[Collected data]
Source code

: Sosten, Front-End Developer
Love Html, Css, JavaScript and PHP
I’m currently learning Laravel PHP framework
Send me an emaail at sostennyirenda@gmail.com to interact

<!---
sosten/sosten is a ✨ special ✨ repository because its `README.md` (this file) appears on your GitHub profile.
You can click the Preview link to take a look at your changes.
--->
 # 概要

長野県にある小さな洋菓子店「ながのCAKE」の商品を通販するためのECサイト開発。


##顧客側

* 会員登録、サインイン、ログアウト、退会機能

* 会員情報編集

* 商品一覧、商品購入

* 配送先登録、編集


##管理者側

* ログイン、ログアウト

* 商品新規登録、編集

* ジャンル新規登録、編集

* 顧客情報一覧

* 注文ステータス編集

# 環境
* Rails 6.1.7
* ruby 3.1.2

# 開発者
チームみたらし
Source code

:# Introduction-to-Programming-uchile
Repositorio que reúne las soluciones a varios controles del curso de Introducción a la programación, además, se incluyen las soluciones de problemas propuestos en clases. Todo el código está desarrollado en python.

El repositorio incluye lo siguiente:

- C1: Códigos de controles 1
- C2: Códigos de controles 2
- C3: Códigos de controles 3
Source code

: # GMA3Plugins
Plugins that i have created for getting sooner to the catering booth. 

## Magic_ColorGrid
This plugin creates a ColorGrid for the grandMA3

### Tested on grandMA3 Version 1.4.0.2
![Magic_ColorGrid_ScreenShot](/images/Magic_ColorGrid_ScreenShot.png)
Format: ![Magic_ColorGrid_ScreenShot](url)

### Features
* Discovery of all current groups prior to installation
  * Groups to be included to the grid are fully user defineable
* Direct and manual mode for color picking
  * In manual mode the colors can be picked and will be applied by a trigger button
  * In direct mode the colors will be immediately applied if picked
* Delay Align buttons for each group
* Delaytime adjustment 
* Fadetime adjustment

▶ _TASK INSTRUCTIONS_: Copy, please, exactly the lines that start at the first line of the data and end at the line containing "## Magic_ColorGrid", both kept and no others.

▶ _EXERCISE OUTPUT_:
Source code

: Sosten, Front-End Developer
Love Html, Css, JavaScript and PHP
I’m currently learning Laravel PHP framework
Send me an emaail at sostennyirenda@gmail.com to interact

<!---
sosten/sosten is a ✨ special ✨ repository because its `README.md` (this file) appears on your GitHub profile.
You can click the Preview link to take a look at your changes.
--->
 # 概要

長野県にある小さな洋菓子店「ながのCAKE」の商品を通販するためのECサイト開発。


##顧客側

* 会員登録、サインイン、ログアウト、退会機能

* 会員情報編集

* 商品一覧、商品購入

* 配送先登録、編集


##管理者側

* ログイン、ログアウト

* 商品新規登録、編集

* ジャンル新規登録、編集

* 顧客情報一覧

* 注文ステータス編集

# 環境
* Rails 6.1.7
* ruby 3.1.2

# 開発者
チームみたらし
Source code

:# Introduction-to-Programming-uchile
Repositorio que reúne las soluciones a varios controles del curso de Introducción a la programación, además, se incluyen las soluciones de problemas propuestos en clases. Todo el código está desarrollado en python.

El repositorio incluye lo siguiente:

- C1: Códigos de controles 1
- C2: Códigos de controles 2
- C3: Códigos de controles 3
Source code

: # GMA3Plugins
Plugins that i have created for getting sooner to the catering booth. 

## Magic_ColorGrid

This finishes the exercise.